◆ Task prompt ◆
Each image should be skipped while the records are restated word for word.

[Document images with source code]
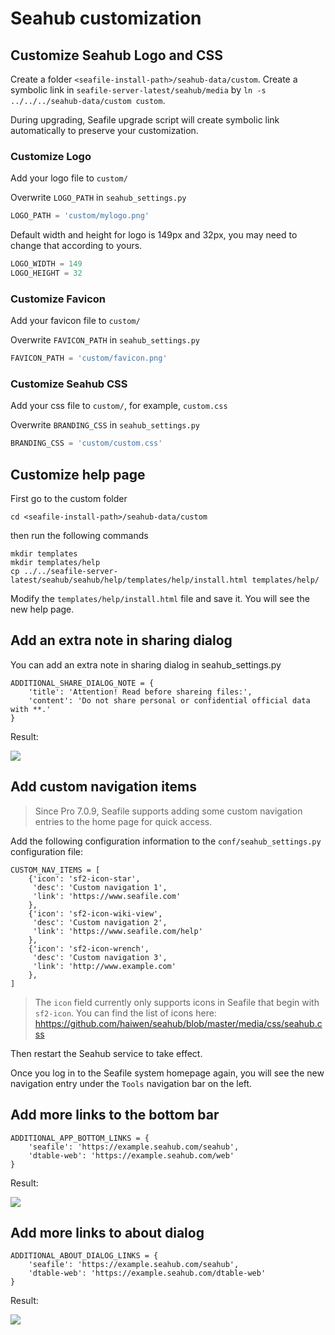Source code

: # Seahub customization

## Customize Seahub Logo and CSS

Create a folder `<seafile-install-path>/seahub-data/custom`. Create a symbolic link in `seafile-server-latest/seahub/media` by `ln -s ../../../seahub-data/custom custom`.

During upgrading, Seafile upgrade script will create symbolic link automatically to preserve your customization.

### Customize Logo

Add your logo file to `custom/`

Overwrite `LOGO_PATH` in `seahub_settings.py`

```python
LOGO_PATH = 'custom/mylogo.png'
```

Default width and height for logo is 149px and 32px, you may need to change that according to yours.

```python
LOGO_WIDTH = 149
LOGO_HEIGHT = 32
```

### Customize Favicon

Add your favicon file to `custom/`

Overwrite `FAVICON_PATH` in `seahub_settings.py`

```python
FAVICON_PATH = 'custom/favicon.png'
```

### Customize Seahub CSS

Add your css file to `custom/`, for example, `custom.css`

Overwrite `BRANDING_CSS` in `seahub_settings.py`

```python
BRANDING_CSS = 'custom/custom.css'
```


## Customize help page

First go to the custom folder

```
cd <seafile-install-path>/seahub-data/custom
```

then run the following commands

```
mkdir templates
mkdir templates/help
cp ../../seafile-server-latest/seahub/seahub/help/templates/help/install.html templates/help/
```

Modify the `templates/help/install.html` file and save it. You will see the new help page.

## Add an extra note in sharing dialog

You can add an extra note in sharing dialog in seahub_settings.py

```
ADDITIONAL_SHARE_DIALOG_NOTE = {
    'title': 'Attention! Read before shareing files:',
    'content': 'Do not share personal or confidential official data with **.'
}
```

Result:

![](../images/additional-share-dialog-note.png)

## Add custom navigation items

> Since Pro 7.0.9, Seafile supports adding some custom navigation entries to the home page for quick access.

Add the following configuration information to the `conf/seahub_settings.py` configuration file:

```
CUSTOM_NAV_ITEMS = [
    {'icon': 'sf2-icon-star',
     'desc': 'Custom navigation 1',
     'link': 'https://www.seafile.com'
    },
    {'icon': 'sf2-icon-wiki-view',
     'desc': 'Custom navigation 2',
     'link': 'https://www.seafile.com/help'
    },
    {'icon': 'sf2-icon-wrench',
     'desc': 'Custom navigation 3',
     'link': 'http://www.example.com'
    },
]
```

> The `icon` field currently only supports icons in Seafile that begin with `sf2-icon`. You can find the list of icons here: <hhttps://github.com/haiwen/seahub/blob/master/media/css/seahub.css>

Then restart the Seahub service to take effect.

Once you log in to the Seafile system homepage again, you will see the new navigation entry under the `Tools` navigation bar on the left.

## Add more links to the bottom bar

```
ADDITIONAL_APP_BOTTOM_LINKS = {
    'seafile': 'https://example.seahub.com/seahub',
    'dtable-web': 'https://example.seahub.com/web'
}
```

Result:

![](../images/additional-app-bottom-links.png)

## Add more links to about dialog

```
ADDITIONAL_ABOUT_DIALOG_LINKS = {
    'seafile': 'https://example.seahub.com/seahub',
    'dtable-web': 'https://example.seahub.com/dtable-web'
}
```

Result:

![](../images/additional-about-dialog-links.png)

◆ Answer box ◆
Source code

: # Seahub customization

## Customize Seahub Logo and CSS

Create a folder `<seafile-install-path>/seahub-data/custom`. Create a symbolic link in `seafile-server-latest/seahub/media` by `ln -s ../../../seahub-data/custom custom`.

During upgrading, Seafile upgrade script will create symbolic link automatically to preserve your customization.

### Customize Logo

Add your logo file to `custom/`

Overwrite `LOGO_PATH` in `seahub_settings.py`

```python
LOGO_PATH = 'custom/mylogo.png'
```

Default width and height for logo is 149px and 32px, you may need to change that according to yours.

```python
LOGO_WIDTH = 149
LOGO_HEIGHT = 32
```

### Customize Favicon

Add your favicon file to `custom/`

Overwrite `FAVICON_PATH` in `seahub_settings.py`

```python
FAVICON_PATH = 'custom/favicon.png'
```

### Customize Seahub CSS

Add your css file to `custom/`, for example, `custom.css`

Overwrite `BRANDING_CSS` in `seahub_settings.py`

```python
BRANDING_CSS = 'custom/custom.css'
```


## Customize help page

First go to the custom folder

```
cd <seafile-install-path>/seahub-data/custom
```

then run the following commands

```
mkdir templates
mkdir templates/help
cp ../../seafile-server-latest/seahub/seahub/help/templates/help/install.html templates/help/
```

Modify the `templates/help/install.html` file and save it. You will see the new help page.

## Add an extra note in sharing dialog

You can add an extra note in sharing dialog in seahub_settings.py

```
ADDITIONAL_SHARE_DIALOG_NOTE = {
    'title': 'Attention! Read before shareing files:',
    'content': 'Do not share personal or confidential official data with **.'
}
```

Result:

![](../images/additional-share-dialog-note.png)

## Add custom navigation items

> Since Pro 7.0.9, Seafile supports adding some custom navigation entries to the home page for quick access.

Add the following configuration information to the `conf/seahub_settings.py` configuration file:

```
CUSTOM_NAV_ITEMS = [
    {'icon': 'sf2-icon-star',
     'desc': 'Custom navigation 1',
     'link': 'https://www.seafile.com'
    },
    {'icon': 'sf2-icon-wiki-view',
     'desc': 'Custom navigation 2',
     'link': 'https://www.seafile.com/help'
    },
    {'icon': 'sf2-icon-wrench',
     'desc': 'Custom navigation 3',
     'link': 'http://www.example.com'
    },
]
```

> The `icon` field currently only supports icons in Seafile that begin with `sf2-icon`. You can find the list of icons here: <hhttps://github.com/haiwen/seahub/blob/master/media/css/seahub.css>

Then restart the Seahub service to take effect.

Once you log in to the Seafile system homepage again, you will see the new navigation entry under the `Tools` navigation bar on the left.

## Add more links to the bottom bar

```
ADDITIONAL_APP_BOTTOM_LINKS = {
    'seafile': 'https://example.seahub.com/seahub',
    'dtable-web': 'https://example.seahub.com/web'
}
```

Result:

![](../images/additional-app-bottom-links.png)

## Add more links to about dialog

```
ADDITIONAL_ABOUT_DIALOG_LINKS = {
    'seafile': 'https://example.seahub.com/seahub',
    'dtable-web': 'https://example.seahub.com/dtable-web'
}
```

Result:

![](../images/additional-about-dialog-links.png)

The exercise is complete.